槍傷・刀傷・鉄砲傷・擦り傷・掠り傷・外傷一切。まだある」

効能・効果を説明する。「万能薬」かと思いきや…

「残念乍ら効かねえものが四つあるよ。
先ずは恋の病と浮気の虫。あとの二つは禿と白髪に効かねえよ」

と、効かないものも説明。令和の時代では蝦蟇の油は薬事法にひっかかる。
いよいよ佳境だ。

「ハイ。ここに一枚の紙がござりまするので、これを切ってご覧に入れる。
ご覧の通り、種も仕掛けもござりませぬ。ハイ。一枚が二枚。二枚は四枚。四枚は八枚。八枚は十六枚。十六枚が三十と二枚。三十と二枚が六十と四枚。六十と四枚が一束と二十八枚。エイ。これこの通り細かく切れた。
パーッと散らすならば、比良の暮雪か嵐山には落花吹雪の舞いとござりまする」

ちょっと風がある日が良い。紙が花吹雪のように散っていく。「ゴミになるではないか」と思うのは野暮なもの…
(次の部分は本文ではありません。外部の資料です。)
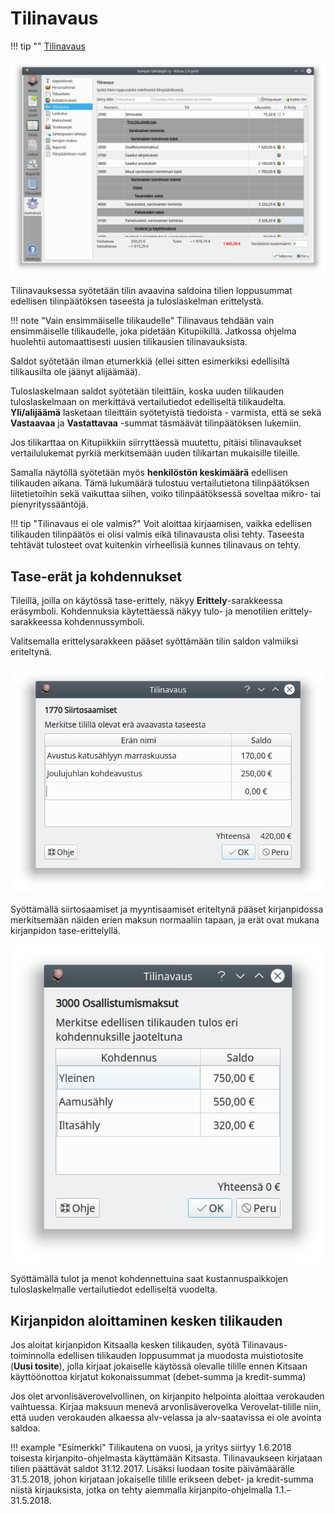 # Tilinavaus

!!! tip ""
    [<span class="fa fa-youtube"></span> Tilinavaus](https://youtu.be/7PJTKbHzWbA)  

![](tilinavaus.png)

Tilinavauksessa syötetään tilin avaavina saldoina tilien loppusummat edellisen tilinpäätöksen taseesta ja tuloslaskelman erittelystä.

!!! note "Vain ensimmäiselle tilikaudelle"
    Tilinavaus tehdään vain ensimmäiselle tilikaudelle, joka pidetään Kitupiikillä. Jatkossa ohjelma huolehtii automaattisesti uusien tilikausien tilinavauksista.

Saldot syötetään ilman etumerkkiä (ellei sitten esimerkiksi edellisiltä tilikausilta ole jäänyt alijäämää).

Tuloslaskelmaan saldot syötetään tileittäin, koska uuden tilikauden tuloslaskelmaan on merkittävä vertailutiedot edelliseltä tilikaudelta. **Yli/alijäämä** lasketaan tileittäin syötetyistä tiedoista - varmista, että se sekä **Vastaavaa** ja **Vastattavaa** -summat täsmäävät tilinpäätöksen lukemiin.

Jos tilikarttaa on Kitupiikkiin siirryttäessä muutettu, pitäisi tilinavaukset vertailulukemat pyrkiä merkitsemään uuden tilikartan mukaisille tileille.

Samalla näytöllä syötetään myös **henkilöstön keskimäärä** edellisen tilikauden aikana. Tämä lukumäärä tulostuu vertailutietona tilinpäätöksen liitetietoihin sekä vaikuttaa siihen, voiko tilinpäätöksessä soveltaa mikro- tai pienyrityssääntöjä.

!!! tip "Tilinavaus ei ole valmis?"
    Voit aloittaa kirjaamisen, vaikka edellisen tilikauden tilinpäätös ei olisi valmis eikä tilinavausta olisi tehty. Taseesta tehtävät tulosteet ovat kuitenkin virheellisiä kunnes tilinavaus on tehty.

## Tase-erät ja kohdennukset

Tileillä, joilla on käytössä tase-erittely, näkyy **Erittely**-sarakkeessa eräsymboli. Kohdennuksia käytettäessä näkyy tulo- ja menotilien erittely-sarakkeessa kohdennussymboli.

Valitsemalla erittelysarakkeen pääset syöttämään tilin saldon valmiiksi eriteltynä.

![](siirtosaamiset.png)

Syöttämällä siirtosaamiset ja myyntisaamiset eriteltynä pääset kirjanpidossa merkitsemään näiden erien maksun normaaliin tapaan, ja erät ovat mukana kirjanpidon tase-erittelyllä.

![](kohdennukset.png)

Syöttämällä tulot ja menot kohdennettuina saat kustannuspaikkojen tuloslaskelmalle vertailutiedot edelliseltä vuodelta.


## Kirjanpidon aloittaminen kesken tilikauden

Jos aloitat kirjanpidon Kitsaalla kesken tilikauden, syötä Tilinavaus-toiminnolla edellisen tilikauden loppusummat ja muodosta muistiotosite (**Uusi tosite**), jolla kirjaat jokaiselle käytössä olevalle tilille ennen Kitsaan käyttöönottoa kirjatut kokonaissummat (debet-summa ja kredit-summa)

Jos olet arvonlisäverovelvollinen, on kirjanpito helpointa aloittaa verokauden vaihtuessa. Kirjaa maksuun menevä arvonlisäverovelka Verovelat-tilille niin, että uuden verokauden alkaessa alv-velassa ja alv-saatavissa ei ole avointa saldoa.

!!! example "Esimerkki"
    Tilikautena on vuosi, ja yritys siirtyy 1.6.2018 toisesta kirjanpito-ohjelmasta käyttämään Kitsasta. Tilinavaukseen kirjataan tilien päättävät saldot 31.12.2017. Lisäksi luodaan tosite päivämäärälle 31.5.2018, johon kirjataan jokaiselle tilille erikseen debet- ja kredit-summa niistä kirjauksista, jotka on tehty aiemmalla kirjanpito-ohjelmalla 1.1.–31.5.2018.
「(刀の刃が)さわっただけで赤い血が出ましてござりまするで。ハイッ。これこの通り赤い血が出ましてござりまするで。だが、お立ち合い。血がでても心配はいらない。
なんとなれば、ここにガマの油の膏薬がござりまするから、この膏薬をば此の傷口にぐっと塗りまするというと、タバコ一服吸わぬま間にピタリと止まる、血止めの薬とござりまする。これこの通りでござりまするで」

と、刀で腕を傷つけ、蝦蟇の油で出血を止めるということなのだが…
数馬はうっかりして、斬れない刀ではなく、真剣を使ってしまった。
血が止まらない。観客がどよめく。うっすらとしか切っていないので致命傷にはならない。焼酎を吹きかけて消毒をして、仕方がないが、包帯を巻く。

……まあ、こういう失敗もござれば……

「さあて、お立ち合い。お立ち会いの中には、そんなに効目あらたかなそのガマの油、一つ欲しいけれども、ガマの油ってさぞ高けいんだろうなと思ってる方がおりますけれど、
此のガマの油、本来は一貝が二百文、二百文ではありますけれども、今日ははるばると出張っての御披露目。男度胸で、女は愛嬌、坊さんお経で、山じゃ鶯ホウホケキョウ、
筑波山の天辺から真逆様にドカンと飛び下りたと思って、その半額の百文。二百文が百文だよ。さあ、安いと思ったら買ってきな。効能が分かったら、ドンドン買ったり買ったり」

町人「打ち身や捻挫には効くかね?」
武士「流行り病は。妻が寝込んでいまして…」
商人「気鬱には効きますか? 梅雨になると気鬱になるんです」
町人「痛風はどうだね? ときおり足の親指が激痛で…」

数馬「塗り薬ですからちょっとねえ… 小石川養生所ならただで診察してもらえますから、そちらに行かれてみては… 私もこの傷を診てもらいに養生所に行きますので」

「叩かれ屋」はまあまあだったが「蝦蟇の油売り」は失敗であった。切り傷に効かないことを証明してしまったし、何より観客の要望と合わないのであった。